[Vwdiesel] 91 Ecodiesel -20F Sticking Accelerator DANGER!
James Hansen
jhsg at sasktel.net
Wed Jan 18 14:39:04 PST 2012
That really sucks Will.
The most common throttle hang is from stupid floor mats, especially the good
rubber ones that catch all the boot drippings, so don't discount that. I've
had a white knuckle or two from that.
The lower spring should move, so try the WD-40 to be sure there is no water
floating around binding things up, but if you can't duplicate it with the
engine off, it's for sure a hard one to find. It's not that bad to remove
the top lever and just clean it all up. You need a short piece of brake
line to pull the one spring into place on reassembly, but I wouldn't
hesitate to disassemble, and be damn certain is clean and debris free. Mark
the lever position to the shaft with a scribe on disassembly is the only
precaution, but even then, its easy to get at to get it right. If you're
off, the motor runs fast, or won't idle, nothing magic.

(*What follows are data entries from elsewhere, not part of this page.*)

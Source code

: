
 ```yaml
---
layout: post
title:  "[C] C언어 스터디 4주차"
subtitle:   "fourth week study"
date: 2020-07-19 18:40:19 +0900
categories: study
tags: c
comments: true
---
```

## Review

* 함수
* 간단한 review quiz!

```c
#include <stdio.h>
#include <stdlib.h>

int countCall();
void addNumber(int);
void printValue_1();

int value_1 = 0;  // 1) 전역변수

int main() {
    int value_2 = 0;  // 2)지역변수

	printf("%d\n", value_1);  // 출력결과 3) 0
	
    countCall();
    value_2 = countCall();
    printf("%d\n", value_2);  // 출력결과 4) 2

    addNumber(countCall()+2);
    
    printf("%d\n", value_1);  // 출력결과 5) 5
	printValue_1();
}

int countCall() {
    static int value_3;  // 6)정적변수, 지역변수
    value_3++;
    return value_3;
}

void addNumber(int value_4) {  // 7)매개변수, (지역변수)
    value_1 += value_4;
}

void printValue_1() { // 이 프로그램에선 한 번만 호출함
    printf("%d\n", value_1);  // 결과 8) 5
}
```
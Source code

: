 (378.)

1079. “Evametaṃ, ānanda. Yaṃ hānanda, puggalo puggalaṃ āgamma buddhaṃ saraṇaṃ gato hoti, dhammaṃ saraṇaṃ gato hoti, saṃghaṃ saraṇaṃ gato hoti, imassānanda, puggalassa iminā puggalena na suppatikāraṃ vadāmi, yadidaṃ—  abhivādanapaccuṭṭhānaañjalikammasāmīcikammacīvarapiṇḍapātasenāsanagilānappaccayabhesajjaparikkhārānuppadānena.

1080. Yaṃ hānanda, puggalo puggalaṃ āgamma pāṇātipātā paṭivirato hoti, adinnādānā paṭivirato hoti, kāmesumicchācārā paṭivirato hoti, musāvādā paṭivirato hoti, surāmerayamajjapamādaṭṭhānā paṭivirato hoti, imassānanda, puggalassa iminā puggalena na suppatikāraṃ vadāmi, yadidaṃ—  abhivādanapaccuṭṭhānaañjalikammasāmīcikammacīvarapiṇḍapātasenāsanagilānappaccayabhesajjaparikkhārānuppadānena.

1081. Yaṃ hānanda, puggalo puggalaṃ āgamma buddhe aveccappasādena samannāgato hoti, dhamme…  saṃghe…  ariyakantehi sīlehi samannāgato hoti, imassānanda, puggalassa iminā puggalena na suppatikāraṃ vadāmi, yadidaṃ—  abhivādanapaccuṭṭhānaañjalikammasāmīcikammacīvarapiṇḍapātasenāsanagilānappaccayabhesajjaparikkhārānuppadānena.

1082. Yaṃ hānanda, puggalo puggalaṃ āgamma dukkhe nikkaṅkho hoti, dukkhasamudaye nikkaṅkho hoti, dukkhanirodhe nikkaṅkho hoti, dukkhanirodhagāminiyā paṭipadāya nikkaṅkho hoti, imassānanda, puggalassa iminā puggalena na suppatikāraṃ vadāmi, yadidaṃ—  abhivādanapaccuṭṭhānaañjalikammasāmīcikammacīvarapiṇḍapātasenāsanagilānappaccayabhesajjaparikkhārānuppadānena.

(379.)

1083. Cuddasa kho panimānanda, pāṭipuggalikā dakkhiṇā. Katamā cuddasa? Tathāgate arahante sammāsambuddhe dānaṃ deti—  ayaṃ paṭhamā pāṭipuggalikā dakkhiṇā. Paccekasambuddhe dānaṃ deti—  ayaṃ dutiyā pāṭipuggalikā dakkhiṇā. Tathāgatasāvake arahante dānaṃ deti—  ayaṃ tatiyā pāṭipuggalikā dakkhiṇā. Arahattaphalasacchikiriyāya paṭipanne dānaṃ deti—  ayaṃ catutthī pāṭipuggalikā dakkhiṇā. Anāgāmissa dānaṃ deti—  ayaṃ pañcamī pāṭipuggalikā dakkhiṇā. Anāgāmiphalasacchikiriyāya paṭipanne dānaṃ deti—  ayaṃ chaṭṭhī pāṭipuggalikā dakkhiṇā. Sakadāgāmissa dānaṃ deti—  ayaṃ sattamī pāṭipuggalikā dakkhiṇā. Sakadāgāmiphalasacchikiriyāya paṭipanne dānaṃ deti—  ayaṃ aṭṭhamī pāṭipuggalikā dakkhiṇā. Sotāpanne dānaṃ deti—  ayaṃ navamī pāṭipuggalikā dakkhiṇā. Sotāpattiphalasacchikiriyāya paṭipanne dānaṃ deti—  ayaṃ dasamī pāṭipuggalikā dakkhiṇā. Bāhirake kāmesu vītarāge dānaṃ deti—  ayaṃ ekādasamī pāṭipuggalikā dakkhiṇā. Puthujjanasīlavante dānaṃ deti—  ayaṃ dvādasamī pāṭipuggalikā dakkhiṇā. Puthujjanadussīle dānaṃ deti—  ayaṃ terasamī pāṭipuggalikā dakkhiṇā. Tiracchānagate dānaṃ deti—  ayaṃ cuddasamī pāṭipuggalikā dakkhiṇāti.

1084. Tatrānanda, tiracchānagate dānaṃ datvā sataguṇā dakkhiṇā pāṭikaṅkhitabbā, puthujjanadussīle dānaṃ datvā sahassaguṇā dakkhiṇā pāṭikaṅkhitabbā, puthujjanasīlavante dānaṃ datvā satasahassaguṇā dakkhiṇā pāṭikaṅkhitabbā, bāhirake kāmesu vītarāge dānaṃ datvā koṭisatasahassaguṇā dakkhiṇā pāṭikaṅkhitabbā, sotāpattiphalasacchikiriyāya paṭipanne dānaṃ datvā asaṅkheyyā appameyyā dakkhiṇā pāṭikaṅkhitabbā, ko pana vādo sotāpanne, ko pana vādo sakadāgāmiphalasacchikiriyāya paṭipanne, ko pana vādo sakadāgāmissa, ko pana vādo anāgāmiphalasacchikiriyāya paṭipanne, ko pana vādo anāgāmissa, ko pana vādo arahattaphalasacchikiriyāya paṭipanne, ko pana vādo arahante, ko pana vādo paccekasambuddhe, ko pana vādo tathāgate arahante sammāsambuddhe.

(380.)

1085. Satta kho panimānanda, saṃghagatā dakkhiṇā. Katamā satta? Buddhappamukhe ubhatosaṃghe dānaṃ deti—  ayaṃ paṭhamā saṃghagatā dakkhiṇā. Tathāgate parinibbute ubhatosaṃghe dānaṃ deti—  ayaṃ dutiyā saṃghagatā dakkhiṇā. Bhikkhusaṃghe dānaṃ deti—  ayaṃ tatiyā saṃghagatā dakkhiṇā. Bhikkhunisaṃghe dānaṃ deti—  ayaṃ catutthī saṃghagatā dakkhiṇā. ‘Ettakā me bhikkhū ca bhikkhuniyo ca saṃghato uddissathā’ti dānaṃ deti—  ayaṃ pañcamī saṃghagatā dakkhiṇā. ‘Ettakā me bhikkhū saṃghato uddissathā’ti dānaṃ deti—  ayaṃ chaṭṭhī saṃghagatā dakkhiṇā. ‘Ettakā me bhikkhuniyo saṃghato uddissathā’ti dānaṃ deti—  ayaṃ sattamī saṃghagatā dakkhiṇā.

Also inspect under the dash if you haven't. Wire somewhere might be
catching the cable at full throttle?
With the wire off the pump, it should move very freely as in you can pull it
in and out from the pump end.
Maybe water got down the cable and is fudging things up at the firewall?
-james
-----Original Message-----
From: vwdiesel-bounces at vwfans.com [mailto:vwdiesel-bounces at vwfans.com] On
Behalf Of Will Taygan
Sent: January-18-12 3:22 PM
To: vwdiesel at vwfans.com
Subject: [Vwdiesel] 91 Ecodiesel -20F Sticking Accelerator DANGER!
It's been -10F for highs and -20F for lows. I park outside.
My wife's 91 Jetta ecodiesel has stuck on full acceleration 5-6 times
over the past couple of days. I pulled over one time and the IP
accelerator lever was stuck in the full speed ahead position.
I can't find anything hanging up on the pedal or on the cable.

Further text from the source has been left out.